**Source data:**
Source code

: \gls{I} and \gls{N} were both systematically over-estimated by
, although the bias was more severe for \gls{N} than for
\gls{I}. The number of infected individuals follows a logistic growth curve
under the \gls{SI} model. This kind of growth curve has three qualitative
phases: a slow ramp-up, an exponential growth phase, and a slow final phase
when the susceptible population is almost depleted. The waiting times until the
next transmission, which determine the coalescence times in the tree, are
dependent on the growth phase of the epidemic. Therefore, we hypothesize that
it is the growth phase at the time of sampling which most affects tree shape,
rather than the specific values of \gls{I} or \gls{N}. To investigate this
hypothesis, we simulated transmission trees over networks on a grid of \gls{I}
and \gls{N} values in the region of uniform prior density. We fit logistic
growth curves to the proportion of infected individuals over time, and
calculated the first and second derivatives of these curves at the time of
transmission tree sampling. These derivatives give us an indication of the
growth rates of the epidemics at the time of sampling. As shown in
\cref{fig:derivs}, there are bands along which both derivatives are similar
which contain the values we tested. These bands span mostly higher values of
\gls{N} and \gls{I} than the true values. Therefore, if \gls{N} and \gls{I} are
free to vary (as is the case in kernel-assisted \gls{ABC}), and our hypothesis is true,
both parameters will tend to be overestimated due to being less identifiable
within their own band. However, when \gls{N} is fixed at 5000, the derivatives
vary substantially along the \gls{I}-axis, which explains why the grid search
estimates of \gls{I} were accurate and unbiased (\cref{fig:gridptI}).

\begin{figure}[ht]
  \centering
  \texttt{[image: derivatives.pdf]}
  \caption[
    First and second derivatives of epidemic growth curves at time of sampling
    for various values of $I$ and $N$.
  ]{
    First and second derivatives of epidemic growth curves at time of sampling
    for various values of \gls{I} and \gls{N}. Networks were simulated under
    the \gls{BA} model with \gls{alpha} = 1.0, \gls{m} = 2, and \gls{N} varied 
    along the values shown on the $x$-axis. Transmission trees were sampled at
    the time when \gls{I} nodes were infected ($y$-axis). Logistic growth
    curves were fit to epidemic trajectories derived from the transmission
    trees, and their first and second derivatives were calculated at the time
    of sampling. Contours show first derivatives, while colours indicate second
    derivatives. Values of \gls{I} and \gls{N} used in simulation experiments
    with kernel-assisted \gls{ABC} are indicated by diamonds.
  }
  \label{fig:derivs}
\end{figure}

**Exercise directions:** Out of the data above, give again only the lines starting at the one holding "has three qualitative" and ending at the one holding "were simulated under", unchanged.

**Your response:**
under the \gls{SI} model. This kind of growth curve has three qualitative
phases: a slow ramp-up, an exponential growth phase, and a slow final phase
when the susceptible population is almost depleted. The waiting times until the
next transmission, which determine the coalescence times in the tree, are
dependent on the growth phase of the epidemic. Therefore, we hypothesize that
it is the growth phase at the time of sampling which most affects tree shape,
rather than the specific values of \gls{I} or \gls{N}. To investigate this
hypothesis, we simulated transmission trees over networks on a grid of \gls{I}
and \gls{N} values in the region of uniform prior density. We fit logistic
growth curves to the proportion of infected individuals over time, and
calculated the first and second derivatives of these curves at the time of
transmission tree sampling. These derivatives give us an indication of the
growth rates of the epidemics at the time of sampling. As shown in
\cref{fig:derivs}, there are bands along which both derivatives are similar
which contain the values we tested. These bands span mostly higher values of
\gls{N} and \gls{I} than the true values. Therefore, if \gls{N} and \gls{I} are
free to vary (as is the case in kernel-assisted \gls{ABC}), and our hypothesis is true,
both parameters will tend to be overestimated due to being less identifiable
within their own band. However, when \gls{N} is fixed at 5000, the derivatives
vary substantially along the \gls{I}-axis, which explains why the grid search
estimates of \gls{I} were accurate and unbiased (\cref{fig:gridptI}).

\begin{figure}[ht]
  \centering
  \texttt{[image: derivatives.pdf]}
  \caption[
    First and second derivatives of epidemic growth curves at time of sampling
    for various values of $I$ and $N$.
  ]{
    First and second derivatives of epidemic growth curves at time of sampling
    for various values of \gls{I} and \gls{N}. Networks were simulated under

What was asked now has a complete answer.